A Comparative Analysis of Nonlinear Machine Learning Algorithms for Breast Cancer Detection

Ali Al Bataineh

Abstract—Breast cancer is a form of invasive cancer and one of the most common health problems for women that is globally responsible for a large number of deaths. Accurately classifying and categorizing breast cancer subtype is an essential task. Automated techniques based on artificial intelligence can significantly save time and reduce error. In this paper, a performance comparison between five nonlinear machine learning algorithms viz Multilayer Perceptron (MLP), K-Nearest Neighbors (KNN), Classification and Regression Trees (CART), Gaussian Nave Bayes (NB) and Support Vector Machines (SVM) on the Wisconsin Breast Cancer Diagnostic (WBCD) dataset is conducted.
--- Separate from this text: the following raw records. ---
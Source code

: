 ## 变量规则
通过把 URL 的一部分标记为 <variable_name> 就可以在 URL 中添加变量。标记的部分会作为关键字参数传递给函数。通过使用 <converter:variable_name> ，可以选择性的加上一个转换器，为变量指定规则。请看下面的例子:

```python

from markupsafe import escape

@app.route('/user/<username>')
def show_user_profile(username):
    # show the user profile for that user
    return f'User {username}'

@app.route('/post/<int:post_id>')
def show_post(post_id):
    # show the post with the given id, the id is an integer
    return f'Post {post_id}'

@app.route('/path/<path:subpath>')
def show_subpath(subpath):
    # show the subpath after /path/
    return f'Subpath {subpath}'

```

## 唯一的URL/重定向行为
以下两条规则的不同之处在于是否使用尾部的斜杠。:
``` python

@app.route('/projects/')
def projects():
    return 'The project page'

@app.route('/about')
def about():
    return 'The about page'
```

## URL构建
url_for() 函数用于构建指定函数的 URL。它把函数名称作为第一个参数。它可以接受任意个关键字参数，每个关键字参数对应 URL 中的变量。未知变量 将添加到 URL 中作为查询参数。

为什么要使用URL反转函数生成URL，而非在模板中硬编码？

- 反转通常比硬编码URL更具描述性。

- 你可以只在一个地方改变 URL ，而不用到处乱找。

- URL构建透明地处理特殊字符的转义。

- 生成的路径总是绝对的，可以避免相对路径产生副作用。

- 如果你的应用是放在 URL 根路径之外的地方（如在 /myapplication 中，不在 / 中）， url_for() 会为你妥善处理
The primary objective is to evaluate the performance in classifying data with respect to efficiency and effectiveness of each algorithm in terms of classification test accuracy, precision, and recall.

Index Terms—Artificial intelligence, machine learning, Multilayer Perceptron (MLP), K-Nearest Neighbors (KNN), Classification and Regression Trees (CART), Gaussian Naive Bayes (NB), Support Vector Machines (SVM).

The author is with the Department of Electrical Engineering and Computer Science, University of Toledo, OH 43606 USA (e-mail: ali.albataineh@utoledo.edu).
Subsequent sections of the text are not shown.